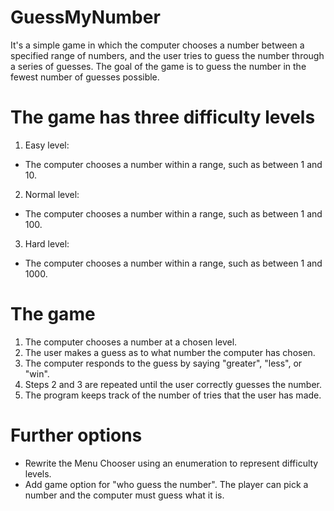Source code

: # GuessMyNumber

It's a simple game in which the computer chooses a number between a specified range of numbers, and the user tries to guess the number through a series of guesses. The goal of the game is to guess the number in the fewest number of guesses possible.

# The game has three difficulty levels

1. Easy level:
- The computer chooses a number within a range, such as between 1 and 10.
2. Normal level:
- The computer chooses a number within a range, such as between 1 and 100.
3. Hard level:
- The computer chooses a number within a range, such as between 1 and 1000.

# The game

1. The computer chooses a number at a chosen level.
2. The user makes a guess as to what number the computer has chosen.
3. The computer responds to the guess by saying "greater", "less", or "win".
4. Steps 2 and 3 are repeated until the user correctly guesses the number.
5. The program keeps track of the number of tries that the user has made.

# Further options

- Rewrite the Menu Chooser using an enumeration to represent difficulty levels.
- Add game option for "who guess the number". The player can pick a number and the computer must guess what it is.
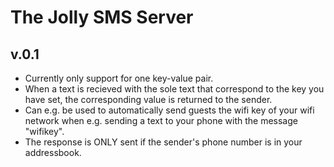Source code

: The Jolly SMS Server
===========

v.0.1
-------

* Currently only support for one key-value pair.
* When a text is recieved with the sole text that correspond to the key you have set, the corresponding value is returned to the sender.
* Can e.g. be used to automatically send guests the wifi key of your wifi network when e.g. sending a text to your phone with the message "wifikey".
* The response is ONLY sent if the sender's phone number is in your addressbook.
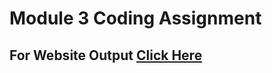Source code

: # Module 3 Coding Assignment

## For Website Output [Click Here](https://Bhavesh-Vinchurkar.github.io/coursera-html_css_js_for_webdevs/module3-solution/index.html)

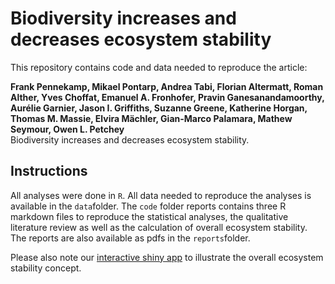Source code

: # Biodiversity increases and decreases ecosystem stability

This repository contains code and data needed to reproduce the article:

**Frank Pennekamp, Mikael Pontarp, Andrea Tabi, Florian Altermatt, Roman Alther, Yves Choffat, Emanuel A. Fronhofer, Pravin Ganesanandamoorthy, Aurélie Garnier, Jason I. Griffiths, Suzanne Greene, Katherine Horgan, Thomas M. Massie, Elvira Mächler, Gian-Marco Palamara, Mathew Seymour, Owen L. Petchey**      
Biodiversity increases and decreases ecosystem stability.

## Instructions

All analyses were done in `R`. All data needed to reproduce the analyses is available in the `data`folder. 
The `code` folder reports contains three R markdown files to reproduce 
the statistical analyses, the qualitative literature review as well as the calculation of
overall ecosystem stability. The reports are also available as pdfs in the `reports`folder.

Please also note our [interactive shiny app](https://frankpennekamp.shinyapps.io/Overall_ecosystem_stability_demo/) to illustrate the overall ecosystem stability concept. 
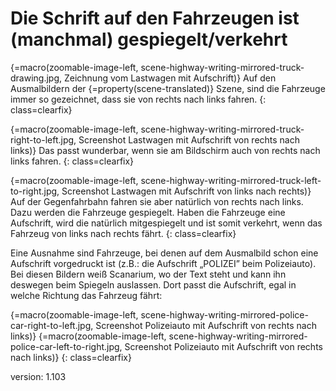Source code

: # Die Schrift auf den Fahrzeugen ist (manchmal) gespiegelt/verkehrt

{=macro(zoomable-image-left, scene-highway-writing-mirrored-truck-drawing.jpg, Zeichnung vom Lastwagen mit Aufschrift)}
Auf den Ausmalbildern der {=property(scene-translated)} Szene, sind die Fahrzeuge immer so gezeichnet, dass sie von rechts nach links fahren.
{: class=clearfix}

{=macro(zoomable-image-left, scene-highway-writing-mirrored-truck-right-to-left.jpg, Screenshot Lastwagen mit Aufschrift von rechts nach links)}
Das passt wunderbar, wenn sie am Bildschirm auch von rechts nach links fahren.
{: class=clearfix}

{=macro(zoomable-image-left, scene-highway-writing-mirrored-truck-left-to-right.jpg, Screenshot Lastwagen mit Aufschrift von links nach rechts)}
Auf der Gegenfahrbahn fahren sie aber natürlich von rechts nach links.
Dazu werden die Fahrzeuge gespiegelt.
Haben die Fahrzeuge eine Aufschrift, wird die natürlich mitgespiegelt und ist somit verkehrt, wenn das Fahrzeug von links nach rechts fährt.
{: class=clearfix}

Eine Ausnahme sind Fahrzeuge, bei denen auf dem Ausmalbild schon eine Aufschrift vorgedruckt ist (z.B.: die Aufschrift „POLIZEI” beim Polizeiauto).
Bei diesen Bildern weiß Scanarium, wo der Text steht und kann ihn deswegen beim Spiegeln auslassen.
Dort passt die Aufschrift, egal in welche Richtung das Fahrzeug fährt:

{=macro(zoomable-image-left, scene-highway-writing-mirrored-police-car-right-to-left.jpg, Screenshot Polizeiauto mit Aufschrift von rechts nach links)}
{=macro(zoomable-image-left, scene-highway-writing-mirrored-police-car-left-to-right.jpg, Screenshot Polizeiauto mit Aufschrift von rechts nach links)}
{: class=clearfix}

version: 1.103
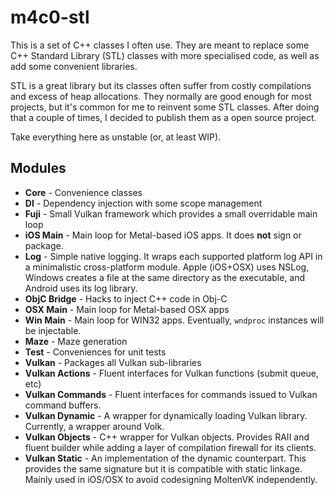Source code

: # m4c0-stl

This is a set of C++ classes I often use. They are meant to replace some C++
Standard Library (STL) classes with more specialised code, as well as add some
convenient libraries.

STL is a great library but its classes often suffer from costly compilations
and excess of heap allocations. They normally are good enough for most
projects, but it's common for me to reinvent some STL classes. After doing that
a couple of times, I decided to publish them as a open source project.

Take everything here as unstable (or, at least WIP).

## Modules

* **Core** - Convenience classes
* **DI** - Dependency injection with some scope management
* **Fuji** - Small Vulkan framework which provides a small overridable main 
  loop
* **iOS Main** - Main loop for Metal-based iOS apps. It does **not** sign or
  package.
* **Log** - Simple native logging. It wraps each supported platform log API in
  a minimalistic cross-platform module. Apple (iOS+OSX) uses NSLog, Windows 
  creates a file at the same directory as the executable, and Android uses its
  log library.
* **ObjC Bridge** - Hacks to inject C++ code in Obj-C
* **OSX Main** - Main loop for Metal-based OSX apps
* **Win Main** - Main loop for WIN32 apps. Eventually, `wndproc` instances will
  be injectable.
* **Maze** - Maze generation
* **Test** - Conveniences for unit tests
* **Vulkan** - Packages all Vulkan sub-libraries
* **Vulkan Actions** - Fluent interfaces for Vulkan functions (submit queue,
  etc)
* **Vulkan Commands** - Fluent interfaces for commands issued to Vulkan command
  buffers.
* **Vulkan Dynamic** - A wrapper for dynamically loading Vulkan library.
  Currently, a wrapper around Volk.
* **Vulkan Objects** - C++ wrapper for Vulkan objects. Provides RAII and fluent
  builder while adding a layer of compilation firewall for its clients.
* **Vulkan Static** - An implementation of the dynamic counterpart. This
  provides the same signature but it is compatible with static linkage. Mainly
  used in iOS/OSX to avoid codesigning MoltenVK independently.

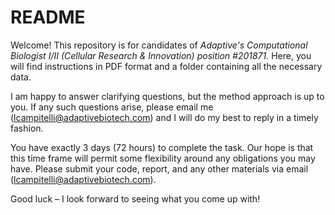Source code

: # README

Welcome! This repository is for candidates of *Adaptive's Computational Biologist I/II (Cellular Research & Innovation) position #201871.* Here, you will find instructions in PDF format and a folder containing all the necessary data.

I am happy to answer clarifying questions, but the method approach is up to you. If any such questions arise, please email me (lcampitelli@adaptivebiotech.com) and I will do my best to reply in a timely fashion.

You have exactly 3 days (72 hours) to complete the task. Our hope is that this time frame will permit some flexibility around any obligations you may have. Please submit your code, report, and any other materials via email (lcampitelli@adaptivebiotech.com).

Good luck – I look forward to seeing what you come up with!

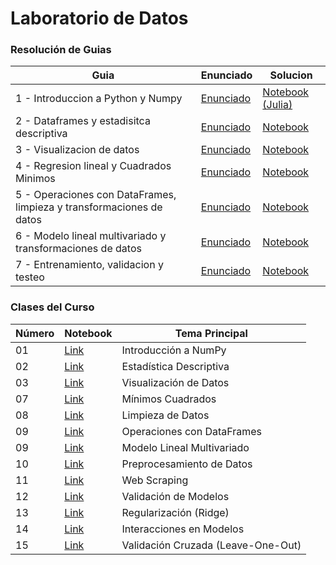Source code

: # Laboratorio de Datos
### Resolución de Guias
| Guia     | Enunciado | Solucion |
|----------|----------|----------|
|  1 - Introduccion a Python y Numpy            | [Enunciado](./guias/enunciados/Práctica%201%20-%20Introducción%20a%20Python%20y%20Numpy.pdf)          |  [Notebook (Julia)](./guias/soluciones/julia/practica1.ipynb)  |
|  2 - Dataframes y estadisitca descriptiva     | [Enunciado](./guias/enunciados/Práctica%202%20-%20Dataframes%20y%20estadística%20descriptiva.pdf)     | [Notebook](./guias/soluciones/practica2.ipynb)    |
|  3 - Visualizacion de datos                   | [Enunciado](./guias/enunciados/Práctica%203%20-%20Visualizacion%20de%20datos.pdf)                     | [Notebook](./guias/soluciones/practica3.ipynb)     |
|  4 - Regresion lineal y Cuadrados Minimos     | [Enunciado](./guias/enunciados/Práctica%204%20-%20Regresión%20lineal%20y%20Cuadrados%20Mínimos.pdf)   | [Notebook](./guias/soluciones/practica4.ipynb)     |
|  5 - Operaciones con DataFrames, limpieza y transformaciones de datos|[Enunciado](./guias/enunciados/Pr%C3%A1ctica%205%20-%20Operaciones%20con%20DataFrames%2C%20limpieza%20y%20transformaciones%20de%20datos.pdf)   | [Notebook](./guias/soluciones/practica5.ipynb) |
|  6 - Modelo lineal multivariado y transformaciones de datos    | [Enunciado](./guias/enunciados/Pr%C3%A1ctica%206%20-%20Modelo%20lineal%20multivariado%20y%20transformaciones%20de%20datos.pdf)   | [Notebook](./guias/soluciones/practica6.ipynb)     |
|  7 - Entrenamiento, validacion y testeo    | [Enunciado](./guias/enunciados/Pr%C3%A1ctica%207%20-%20Entrenamiento%2C%20validacion%20y%20testeo.pdf)   | [Notebook](./guias/soluciones/practica7.ipynb)     |


### Clases del Curso

| Número | Notebook | Tema Principal |
|--------|----------|----------------|
| 01 | [Link](https://github.com/lmendezayl/uba-ldd-ic/blob/main/notebooks/clase01-ldd-numpy.ipynb) | Introducción a NumPy |
| 02 | [Link](https://github.com/lmendezayl/uba-ldd-ic/blob/main/notebooks/clase02-ldd-estadisticaDescriptiva.ipynb) | Estadística Descriptiva |
| 03 | [Link](https://github.com/lmendezayl/uba-ldd-ic/blob/main/notebooks/clase03-ldd-visualizacion.ipynb) | Visualización de Datos |
| 07 | [Link](https://github.com/lmendezayl/uba-ldd-ic/blob/main/notebooks/clase7-ldd-cuadradosminimos.ipynb) | Mínimos Cuadrados |
| 08 | [Link](https://github.com/lmendezayl/uba-ldd-ic/blob/main/notebooks/clase08-ldd-limpieza-sin-resolver.ipynb) | Limpieza de Datos |
| 09 | [Link](https://github.com/lmendezayl/uba-ldd-ic/blob/main/notebooks/clase09-ldd-operaciones.ipynb) | Operaciones con DataFrames |
| 09 | [Link](https://github.com/lmendezayl/uba-ldd-ic/blob/main/notebooks/clase09-ldd-modeloLinealMultivariado.ipynb) | Modelo Lineal Multivariado |
| 10 | [Link](https://github.com/lmendezayl/uba-ldd-ic/blob/main/notebooks/clase10-ldd-preprocesamiento.ipynb) | Preprocesamiento de Datos |
| 11 | [Link](https://github.com/lmendezayl/uba-ldd-ic/blob/main/notebooks/clase11-web-scrapping.ipynb) | Web Scraping |
| 12 | [Link](https://github.com/lmendezayl/uba-ldd-ic/blob/main/notebooks/clase12-ldd-validacion-clase.ipynb) | Validación de Modelos |
| 13 | [Link](https://github.com/lmendezayl/uba-ldd-ic/blob/main/notebooks/clase13-ldd-ridge.ipynb) | Regularización (Ridge) |
| 14 | [Link](https://github.com/lmendezayl/uba-ldd-ic/blob/main/notebooks/clase14-ldd-interacciones-clase.ipynb) | Interacciones en Modelos |
| 15 | [Link](https://github.com/lmendezayl/uba-ldd-ic/blob/main/notebooks/clase15-leave-one-out.ipynb) | Validación Cruzada (Leave-One-Out) |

_Your goal:_ Reproduce exactly the section above that begins at the line containing "a couple of" and ends at the line containing "all Vulkan sub-libraries", leaving out all other lines.

_Expected answer:_
a couple of times, I decided to publish them as a open source project.

Take everything here as unstable (or, at least WIP).

## Modules

* **Core** - Convenience classes
* **DI** - Dependency injection with some scope management
* **Fuji** - Small Vulkan framework which provides a small overridable main 
  loop
* **iOS Main** - Main loop for Metal-based iOS apps. It does **not** sign or
  package.
* **Log** - Simple native logging. It wraps each supported platform log API in
  a minimalistic cross-platform module. Apple (iOS+OSX) uses NSLog, Windows 
  creates a file at the same directory as the executable, and Android uses its
  log library.
* **ObjC Bridge** - Hacks to inject C++ code in Obj-C
* **OSX Main** - Main loop for Metal-based OSX apps
* **Win Main** - Main loop for WIN32 apps. Eventually, `wndproc` instances will
  be injectable.
* **Maze** - Maze generation
* **Test** - Conveniences for unit tests
* **Vulkan** - Packages all Vulkan sub-libraries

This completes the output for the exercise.